L’augmentation du tarif électrique et les risques de coupures d’alimentation menacent les systèmes aquaponiques. Concevoir des systèmes domestiques avec une unique pompe à air est une piste à explorer. Et si possible en utilisant une pompe à air avec batterie de secours intégrée, procurant une autonomie de plusieurs heures. Voici un retour sur la réalisation d’un module aquaponique on ne peut plus simple. Ce système permet l’élevage des salmonidés, avec une production de légumes associée. Il est aisé à construire, bon marché, simple à comprendre, économe en énergie, protégé des coupures électriques, stable thermiquement et nécessitant très peu d’entretien.
Le principe est illustré dans cet article avec un bassin de 70 litres tout enterré, qui fonctionne depuis deux ans. Au delà de cette version d’étude, la production significative de salmonidés commence avec des bassins de 300 litres, ou mieux, de 500 litres à 1000 litres. T’air eau propose une version très proche avec un bassin de 500 litres également enterré.


Un module avec bassin et bac de culture au même niveau
Le bassin à poissons et le bac de culture sont enterrés.
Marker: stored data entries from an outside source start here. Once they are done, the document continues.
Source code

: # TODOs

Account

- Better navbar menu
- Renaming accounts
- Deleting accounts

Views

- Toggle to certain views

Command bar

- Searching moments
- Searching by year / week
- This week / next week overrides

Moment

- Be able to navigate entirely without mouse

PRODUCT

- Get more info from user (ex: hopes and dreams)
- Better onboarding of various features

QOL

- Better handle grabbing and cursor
Les bords supérieurs des deux éléments sont placés sur le même plan horizontal. Cette horizontalité ne doit pas se modifier lors du remplissage du bassin et du bac de culture.



Une seule pompe à air, pas de pompe à eau
La suppression de la pompe à eau et la conservation d’une unique pompe à air réduit la consommation d’énergie. L’eau circule grâce à un airlift alimenté en grosses bulles. Et l’aération provient d’un bulleur ou d’un second airlift alimenté avec de petites bulles pour améliorer le transfert de l’oxygène de l’air vers l’eau.
Le calcul de l’airlift dédié à la circulation de l’eau utilise un simulateur. Ce qui donne approximativement : 25 mm pour un bassin de 70 litres, 63 mm pour un bassin de 500 litres, 80 mm pour un bassin de 1000 litres. Le sommet de l’airlift affleure au niveau du miroir d’eau. Nous obtenons donc un airlift totalement immergé.
Ainsi un airlift de 30 cm, avec un diamètre de 22 mm intérieur, avec un débit d’air injecté de 65 litres par heure, débite 380 litres d’eau par heure en sortie d’airlift. Compte tenu des freins à l’écoulement (coudes, filtre à filet, filtre à graviers, graviers du bac de culture), ce débit en sortie de bac de culture est divisé par 2, soit 180 litres/heure correspondant à deux bassins et demi par heure. Ce qui laisse de la marge pour une baisse de débit liée à l’évaporation de l’eau ou à l’encrassement des filtres.

circulation et aération


avec 9 heures d’autonomie
Mesurer un débit d’eau sous le miroir d’eau
Un petit montage permet de mesurer le débit d’un tuyau totalement immergé. Un sac plastique est collé autour d’un tuyau adaptable sur la sortie d’eau à mesurer. Le tuyau est prolongé à l’intérieur du sac par un dispositif qui évite la réduction du débit par le sac lui même (ici un goulot de bouteille plastique). Le sac est fermé partiellement avec du ruban adhésif afin d’empêcher une entrée d’eau externe. La partie non fermée permet à l’air de s’échapper au fur et à mesure du remplissage. Le volume d’eau est collecté pendant un temps donné, puis mesuré. On en déduit un débit horaire.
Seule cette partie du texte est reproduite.